*** Opening of DATA SUPPLIED ***

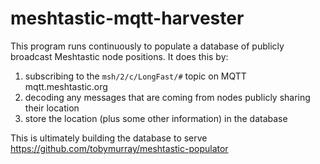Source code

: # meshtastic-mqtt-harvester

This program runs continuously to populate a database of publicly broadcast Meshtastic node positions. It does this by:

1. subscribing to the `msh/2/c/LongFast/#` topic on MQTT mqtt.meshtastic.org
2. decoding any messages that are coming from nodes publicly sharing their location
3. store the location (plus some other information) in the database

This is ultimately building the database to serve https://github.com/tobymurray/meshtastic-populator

*** Close of DATA SUPPLIED ***
*** Opening of DATA SUPPLIED ***

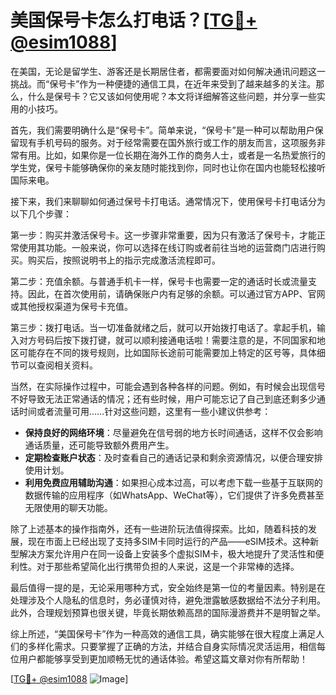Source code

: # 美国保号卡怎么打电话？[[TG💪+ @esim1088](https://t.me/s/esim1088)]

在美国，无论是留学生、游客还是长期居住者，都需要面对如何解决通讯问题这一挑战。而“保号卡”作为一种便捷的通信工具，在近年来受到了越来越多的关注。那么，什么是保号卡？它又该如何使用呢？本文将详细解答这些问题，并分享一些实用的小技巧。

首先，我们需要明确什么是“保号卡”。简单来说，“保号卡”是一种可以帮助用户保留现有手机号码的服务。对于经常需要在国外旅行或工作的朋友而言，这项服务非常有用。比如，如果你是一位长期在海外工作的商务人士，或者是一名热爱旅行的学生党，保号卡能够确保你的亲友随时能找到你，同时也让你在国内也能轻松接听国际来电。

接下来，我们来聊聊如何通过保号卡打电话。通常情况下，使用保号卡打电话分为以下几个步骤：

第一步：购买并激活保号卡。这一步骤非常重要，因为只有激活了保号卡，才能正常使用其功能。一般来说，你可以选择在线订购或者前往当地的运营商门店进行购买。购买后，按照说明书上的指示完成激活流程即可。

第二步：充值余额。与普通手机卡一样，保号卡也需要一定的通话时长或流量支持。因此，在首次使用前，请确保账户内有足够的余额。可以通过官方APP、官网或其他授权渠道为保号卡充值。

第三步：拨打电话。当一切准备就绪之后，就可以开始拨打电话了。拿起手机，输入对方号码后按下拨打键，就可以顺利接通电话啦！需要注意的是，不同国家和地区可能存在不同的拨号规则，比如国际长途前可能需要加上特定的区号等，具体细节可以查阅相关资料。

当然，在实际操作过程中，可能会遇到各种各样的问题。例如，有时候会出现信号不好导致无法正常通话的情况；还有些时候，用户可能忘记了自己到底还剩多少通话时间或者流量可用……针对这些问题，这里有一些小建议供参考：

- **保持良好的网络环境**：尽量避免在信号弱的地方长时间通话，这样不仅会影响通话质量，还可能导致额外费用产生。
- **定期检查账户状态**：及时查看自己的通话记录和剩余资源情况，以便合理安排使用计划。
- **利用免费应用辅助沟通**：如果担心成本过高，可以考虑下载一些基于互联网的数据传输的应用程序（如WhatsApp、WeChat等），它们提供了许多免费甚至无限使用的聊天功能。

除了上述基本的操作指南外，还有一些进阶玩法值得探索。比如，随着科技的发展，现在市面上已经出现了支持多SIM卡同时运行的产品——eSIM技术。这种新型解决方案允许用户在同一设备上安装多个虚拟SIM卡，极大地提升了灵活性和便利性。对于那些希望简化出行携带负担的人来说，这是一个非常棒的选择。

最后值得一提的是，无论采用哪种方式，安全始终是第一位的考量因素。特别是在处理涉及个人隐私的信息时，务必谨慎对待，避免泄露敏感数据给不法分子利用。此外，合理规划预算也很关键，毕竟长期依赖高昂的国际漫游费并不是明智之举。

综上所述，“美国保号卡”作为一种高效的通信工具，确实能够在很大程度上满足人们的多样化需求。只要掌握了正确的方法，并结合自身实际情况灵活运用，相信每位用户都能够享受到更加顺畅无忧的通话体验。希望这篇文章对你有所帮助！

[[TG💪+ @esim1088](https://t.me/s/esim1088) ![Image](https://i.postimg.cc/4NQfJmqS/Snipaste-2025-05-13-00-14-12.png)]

*** Close of DATA SUPPLIED ***

### PROBLEM DESCRIPTION
Count how many lines in the data contain the word "mqtt". Reply with that number only.

### TASK RESPONSE
2